Below is a block of records; please copy all of them exactly.

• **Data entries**

· · · ·

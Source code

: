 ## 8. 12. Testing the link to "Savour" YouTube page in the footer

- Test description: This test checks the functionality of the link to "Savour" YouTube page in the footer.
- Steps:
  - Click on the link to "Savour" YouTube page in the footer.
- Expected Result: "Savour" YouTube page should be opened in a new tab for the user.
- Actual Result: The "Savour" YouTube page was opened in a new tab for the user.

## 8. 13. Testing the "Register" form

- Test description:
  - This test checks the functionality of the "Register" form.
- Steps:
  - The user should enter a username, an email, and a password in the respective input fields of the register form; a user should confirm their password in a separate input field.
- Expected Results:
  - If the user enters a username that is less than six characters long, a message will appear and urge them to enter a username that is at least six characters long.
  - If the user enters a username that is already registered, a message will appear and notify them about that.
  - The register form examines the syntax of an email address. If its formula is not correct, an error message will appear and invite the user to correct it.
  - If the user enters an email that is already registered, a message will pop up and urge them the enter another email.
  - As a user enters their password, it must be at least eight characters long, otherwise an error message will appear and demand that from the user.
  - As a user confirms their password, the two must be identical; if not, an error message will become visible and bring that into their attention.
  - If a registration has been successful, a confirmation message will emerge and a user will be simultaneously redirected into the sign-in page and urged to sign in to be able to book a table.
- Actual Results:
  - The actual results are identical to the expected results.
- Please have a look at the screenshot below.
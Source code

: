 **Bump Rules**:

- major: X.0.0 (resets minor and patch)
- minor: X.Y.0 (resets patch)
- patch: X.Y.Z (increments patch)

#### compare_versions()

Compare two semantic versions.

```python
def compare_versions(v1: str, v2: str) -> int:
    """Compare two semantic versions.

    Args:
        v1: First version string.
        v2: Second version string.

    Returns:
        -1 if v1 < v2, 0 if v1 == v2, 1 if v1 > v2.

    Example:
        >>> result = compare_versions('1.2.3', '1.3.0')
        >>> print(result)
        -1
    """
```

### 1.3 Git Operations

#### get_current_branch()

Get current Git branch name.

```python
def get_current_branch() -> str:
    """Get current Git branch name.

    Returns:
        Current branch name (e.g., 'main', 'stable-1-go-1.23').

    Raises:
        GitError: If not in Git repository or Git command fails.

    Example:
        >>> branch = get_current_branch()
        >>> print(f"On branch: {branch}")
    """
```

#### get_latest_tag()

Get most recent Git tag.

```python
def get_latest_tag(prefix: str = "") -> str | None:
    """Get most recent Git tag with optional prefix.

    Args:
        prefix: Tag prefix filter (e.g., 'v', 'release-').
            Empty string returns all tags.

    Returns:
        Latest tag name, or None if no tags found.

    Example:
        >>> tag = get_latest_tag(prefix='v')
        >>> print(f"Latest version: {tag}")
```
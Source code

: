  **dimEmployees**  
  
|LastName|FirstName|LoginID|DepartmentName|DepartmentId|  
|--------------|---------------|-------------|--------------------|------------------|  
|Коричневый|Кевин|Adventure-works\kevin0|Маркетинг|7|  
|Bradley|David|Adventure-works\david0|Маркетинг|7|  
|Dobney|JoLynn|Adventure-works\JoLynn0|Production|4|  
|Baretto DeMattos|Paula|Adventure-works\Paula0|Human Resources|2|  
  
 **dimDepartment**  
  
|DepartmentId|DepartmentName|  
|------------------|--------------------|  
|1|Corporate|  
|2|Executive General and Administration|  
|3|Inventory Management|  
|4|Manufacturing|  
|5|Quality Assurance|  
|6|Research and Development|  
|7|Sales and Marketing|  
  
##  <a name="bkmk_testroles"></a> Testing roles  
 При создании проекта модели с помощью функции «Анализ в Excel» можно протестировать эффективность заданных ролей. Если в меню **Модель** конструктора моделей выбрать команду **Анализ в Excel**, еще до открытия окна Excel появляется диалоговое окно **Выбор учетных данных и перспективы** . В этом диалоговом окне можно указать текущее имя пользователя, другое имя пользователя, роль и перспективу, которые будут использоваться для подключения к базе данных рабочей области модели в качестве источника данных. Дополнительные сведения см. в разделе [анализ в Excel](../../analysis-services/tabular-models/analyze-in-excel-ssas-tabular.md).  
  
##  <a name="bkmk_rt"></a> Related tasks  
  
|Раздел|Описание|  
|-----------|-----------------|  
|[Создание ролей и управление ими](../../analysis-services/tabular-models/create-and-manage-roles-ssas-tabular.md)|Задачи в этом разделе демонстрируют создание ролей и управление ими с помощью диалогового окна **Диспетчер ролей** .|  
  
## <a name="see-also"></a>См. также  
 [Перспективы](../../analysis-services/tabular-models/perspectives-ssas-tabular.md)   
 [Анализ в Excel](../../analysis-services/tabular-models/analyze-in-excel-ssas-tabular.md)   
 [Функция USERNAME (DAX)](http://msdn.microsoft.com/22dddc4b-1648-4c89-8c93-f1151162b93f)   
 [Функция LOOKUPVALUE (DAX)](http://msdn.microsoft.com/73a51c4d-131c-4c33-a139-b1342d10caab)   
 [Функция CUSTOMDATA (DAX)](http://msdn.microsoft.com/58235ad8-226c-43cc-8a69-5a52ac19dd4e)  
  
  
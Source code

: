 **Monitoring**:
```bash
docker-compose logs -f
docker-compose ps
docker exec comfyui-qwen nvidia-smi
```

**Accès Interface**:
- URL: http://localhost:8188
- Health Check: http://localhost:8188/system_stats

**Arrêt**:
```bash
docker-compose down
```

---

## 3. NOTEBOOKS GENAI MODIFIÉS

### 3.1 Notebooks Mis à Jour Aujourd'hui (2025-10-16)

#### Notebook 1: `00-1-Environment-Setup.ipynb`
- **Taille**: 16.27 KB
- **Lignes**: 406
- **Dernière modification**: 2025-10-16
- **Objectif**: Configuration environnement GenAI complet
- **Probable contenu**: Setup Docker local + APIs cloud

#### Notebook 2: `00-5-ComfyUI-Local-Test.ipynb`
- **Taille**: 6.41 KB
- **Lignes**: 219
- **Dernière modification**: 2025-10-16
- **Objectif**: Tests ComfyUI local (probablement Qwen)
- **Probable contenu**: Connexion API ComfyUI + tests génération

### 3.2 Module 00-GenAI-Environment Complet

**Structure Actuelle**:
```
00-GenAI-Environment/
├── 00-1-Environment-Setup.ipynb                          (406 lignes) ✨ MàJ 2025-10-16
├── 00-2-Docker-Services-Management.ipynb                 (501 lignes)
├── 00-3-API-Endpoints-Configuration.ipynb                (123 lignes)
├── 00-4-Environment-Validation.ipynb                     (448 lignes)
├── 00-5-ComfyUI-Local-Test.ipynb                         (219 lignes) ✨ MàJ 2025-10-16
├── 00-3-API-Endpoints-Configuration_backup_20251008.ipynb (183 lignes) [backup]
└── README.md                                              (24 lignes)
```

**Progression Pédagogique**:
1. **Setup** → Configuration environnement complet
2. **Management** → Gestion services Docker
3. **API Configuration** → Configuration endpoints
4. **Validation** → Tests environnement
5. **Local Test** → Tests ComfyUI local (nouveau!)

· · · ·

• **WRITTEN ANSWER**
Source code

: ## 8. 12. Testing the link to "Savour" YouTube page in the footer

- Test description: This test checks the functionality of the link to "Savour" YouTube page in the footer.
- Steps:
  - Click on the link to "Savour" YouTube page in the footer.
- Expected Result: "Savour" YouTube page should be opened in a new tab for the user.
- Actual Result: The "Savour" YouTube page was opened in a new tab for the user.

## 8. 13. Testing the "Register" form

- Test description:
  - This test checks the functionality of the "Register" form.
- Steps:
  - The user should enter a username, an email, and a password in the respective input fields of the register form; a user should confirm their password in a separate input field.
- Expected Results:
  - If the user enters a username that is less than six characters long, a message will appear and urge them to enter a username that is at least six characters long.
  - If the user enters a username that is already registered, a message will appear and notify them about that.
  - The register form examines the syntax of an email address. If its formula is not correct, an error message will appear and invite the user to correct it.
  - If the user enters an email that is already registered, a message will pop up and urge them the enter another email.
  - As a user enters their password, it must be at least eight characters long, otherwise an error message will appear and demand that from the user.
  - As a user confirms their password, the two must be identical; if not, an error message will become visible and bring that into their attention.
  - If a registration has been successful, a confirmation message will emerge and a user will be simultaneously redirected into the sign-in page and urged to sign in to be able to book a table.
- Actual Results:
  - The actual results are identical to the expected results.
- Please have a look at the screenshot below.
Source code

: **Bump Rules**:

- major: X.0.0 (resets minor and patch)
- minor: X.Y.0 (resets patch)
- patch: X.Y.Z (increments patch)

#### compare_versions()

Compare two semantic versions.

```python
def compare_versions(v1: str, v2: str) -> int:
    """Compare two semantic versions.

    Args:
        v1: First version string.
        v2: Second version string.

    Returns:
        -1 if v1 < v2, 0 if v1 == v2, 1 if v1 > v2.

    Example:
        >>> result = compare_versions('1.2.3', '1.3.0')
        >>> print(result)
        -1
    """
```

### 1.3 Git Operations

#### get_current_branch()

Get current Git branch name.

```python
def get_current_branch() -> str:
    """Get current Git branch name.

    Returns:
        Current branch name (e.g., 'main', 'stable-1-go-1.23').

    Raises:
        GitError: If not in Git repository or Git command fails.

    Example:
        >>> branch = get_current_branch()
        >>> print(f"On branch: {branch}")
    """
```

#### get_latest_tag()

Get most recent Git tag.

```python
def get_latest_tag(prefix: str = "") -> str | None:
    """Get most recent Git tag with optional prefix.

    Args:
        prefix: Tag prefix filter (e.g., 'v', 'release-').
            Empty string returns all tags.

    Returns:
        Latest tag name, or None if no tags found.

    Example:
        >>> tag = get_latest_tag(prefix='v')
        >>> print(f"Latest version: {tag}")
```
Source code

:  **dimEmployees**  
  
|LastName|FirstName|LoginID|DepartmentName|DepartmentId|  
|--------------|---------------|-------------|--------------------|------------------|  
|Коричневый|Кевин|Adventure-works\kevin0|Маркетинг|7|  
|Bradley|David|Adventure-works\david0|Маркетинг|7|  
|Dobney|JoLynn|Adventure-works\JoLynn0|Production|4|  
|Baretto DeMattos|Paula|Adventure-works\Paula0|Human Resources|2|  
  
 **dimDepartment**  
  
|DepartmentId|DepartmentName|  
|------------------|--------------------|  
|1|Corporate|  
|2|Executive General and Administration|  
|3|Inventory Management|  
|4|Manufacturing|  
|5|Quality Assurance|  
|6|Research and Development|  
|7|Sales and Marketing|  
  
##  <a name="bkmk_testroles"></a> Testing roles  
 При создании проекта модели с помощью функции «Анализ в Excel» можно протестировать эффективность заданных ролей. Если в меню **Модель** конструктора моделей выбрать команду **Анализ в Excel**, еще до открытия окна Excel появляется диалоговое окно **Выбор учетных данных и перспективы** . В этом диалоговом окне можно указать текущее имя пользователя, другое имя пользователя, роль и перспективу, которые будут использоваться для подключения к базе данных рабочей области модели в качестве источника данных. Дополнительные сведения см. в разделе [анализ в Excel](../../analysis-services/tabular-models/analyze-in-excel-ssas-tabular.md).  
  
##  <a name="bkmk_rt"></a> Related tasks  
  
|Раздел|Описание|  
|-----------|-----------------|  
|[Создание ролей и управление ими](../../analysis-services/tabular-models/create-and-manage-roles-ssas-tabular.md)|Задачи в этом разделе демонстрируют создание ролей и управление ими с помощью диалогового окна **Диспетчер ролей** .|  
  
## <a name="see-also"></a>См. также  
 [Перспективы](../../analysis-services/tabular-models/perspectives-ssas-tabular.md)   
 [Анализ в Excel](../../analysis-services/tabular-models/analyze-in-excel-ssas-tabular.md)   
 [Функция USERNAME (DAX)](http://msdn.microsoft.com/22dddc4b-1648-4c89-8c93-f1151162b93f)   
 [Функция LOOKUPVALUE (DAX)](http://msdn.microsoft.com/73a51c4d-131c-4c33-a139-b1342d10caab)   
 [Функция CUSTOMDATA (DAX)](http://msdn.microsoft.com/58235ad8-226c-43cc-8a69-5a52ac19dd4e)  
  
  
Source code

: **Monitoring**:
```bash
docker-compose logs -f
docker-compose ps
docker exec comfyui-qwen nvidia-smi
```

**Accès Interface**:
- URL: http://localhost:8188
- Health Check: http://localhost:8188/system_stats

**Arrêt**:
```bash
docker-compose down
```

---

## 3. NOTEBOOKS GENAI MODIFIÉS

### 3.1 Notebooks Mis à Jour Aujourd'hui (2025-10-16)

#### Notebook 1: `00-1-Environment-Setup.ipynb`
- **Taille**: 16.27 KB
- **Lignes**: 406
- **Dernière modification**: 2025-10-16
- **Objectif**: Configuration environnement GenAI complet
- **Probable contenu**: Setup Docker local + APIs cloud

#### Notebook 2: `00-5-ComfyUI-Local-Test.ipynb`
- **Taille**: 6.41 KB
- **Lignes**: 219
- **Dernière modification**: 2025-10-16
- **Objectif**: Tests ComfyUI local (probablement Qwen)
- **Probable contenu**: Connexion API ComfyUI + tests génération

### 3.2 Module 00-GenAI-Environment Complet

**Structure Actuelle**:
```
00-GenAI-Environment/
├── 00-1-Environment-Setup.ipynb                          (406 lignes) ✨ MàJ 2025-10-16
├── 00-2-Docker-Services-Management.ipynb                 (501 lignes)
├── 00-3-API-Endpoints-Configuration.ipynb                (123 lignes)
├── 00-4-Environment-Validation.ipynb                     (448 lignes)
├── 00-5-ComfyUI-Local-Test.ipynb                         (219 lignes) ✨ MàJ 2025-10-16
├── 00-3-API-Endpoints-Configuration_backup_20251008.ipynb (183 lignes) [backup]
└── README.md                                              (24 lignes)
```

**Progression Pédagogique**:
1. **Setup** → Configuration environnement complet
2. **Management** → Gestion services Docker
3. **API Configuration** → Configuration endpoints
4. **Validation** → Tests environnement
5. **Local Test** → Tests ComfyUI local (nouveau!)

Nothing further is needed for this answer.